Brief:
Look through the records and copy each line that has "automated" in it.

————————

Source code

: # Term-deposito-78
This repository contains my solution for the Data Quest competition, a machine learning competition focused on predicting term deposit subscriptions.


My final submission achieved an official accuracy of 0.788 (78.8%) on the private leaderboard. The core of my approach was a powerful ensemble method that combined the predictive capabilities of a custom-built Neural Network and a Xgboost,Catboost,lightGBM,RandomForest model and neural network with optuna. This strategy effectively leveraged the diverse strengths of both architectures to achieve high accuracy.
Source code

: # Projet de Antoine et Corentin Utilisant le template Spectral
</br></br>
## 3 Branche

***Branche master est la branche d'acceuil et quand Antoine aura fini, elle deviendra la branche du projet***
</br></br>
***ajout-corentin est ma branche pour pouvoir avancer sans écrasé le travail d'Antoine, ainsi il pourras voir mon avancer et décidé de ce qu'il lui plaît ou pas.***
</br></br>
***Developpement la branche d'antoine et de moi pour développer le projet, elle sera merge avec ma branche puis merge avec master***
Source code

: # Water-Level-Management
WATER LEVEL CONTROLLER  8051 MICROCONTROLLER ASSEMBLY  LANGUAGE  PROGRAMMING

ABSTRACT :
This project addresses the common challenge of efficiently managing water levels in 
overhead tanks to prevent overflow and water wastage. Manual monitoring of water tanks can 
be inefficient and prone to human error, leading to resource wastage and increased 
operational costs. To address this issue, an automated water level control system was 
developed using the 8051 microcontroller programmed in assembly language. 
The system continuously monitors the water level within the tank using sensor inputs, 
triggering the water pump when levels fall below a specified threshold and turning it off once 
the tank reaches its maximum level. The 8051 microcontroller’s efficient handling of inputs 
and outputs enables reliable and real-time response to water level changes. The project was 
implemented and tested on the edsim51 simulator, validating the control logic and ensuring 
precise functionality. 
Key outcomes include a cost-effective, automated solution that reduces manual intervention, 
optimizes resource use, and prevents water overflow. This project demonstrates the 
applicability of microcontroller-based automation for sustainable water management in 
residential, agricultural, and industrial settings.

————————

Response area:
operational costs. To address this issue, an automated water level control system was 
Key outcomes include a cost-effective, automated solution that reduces manual intervention, 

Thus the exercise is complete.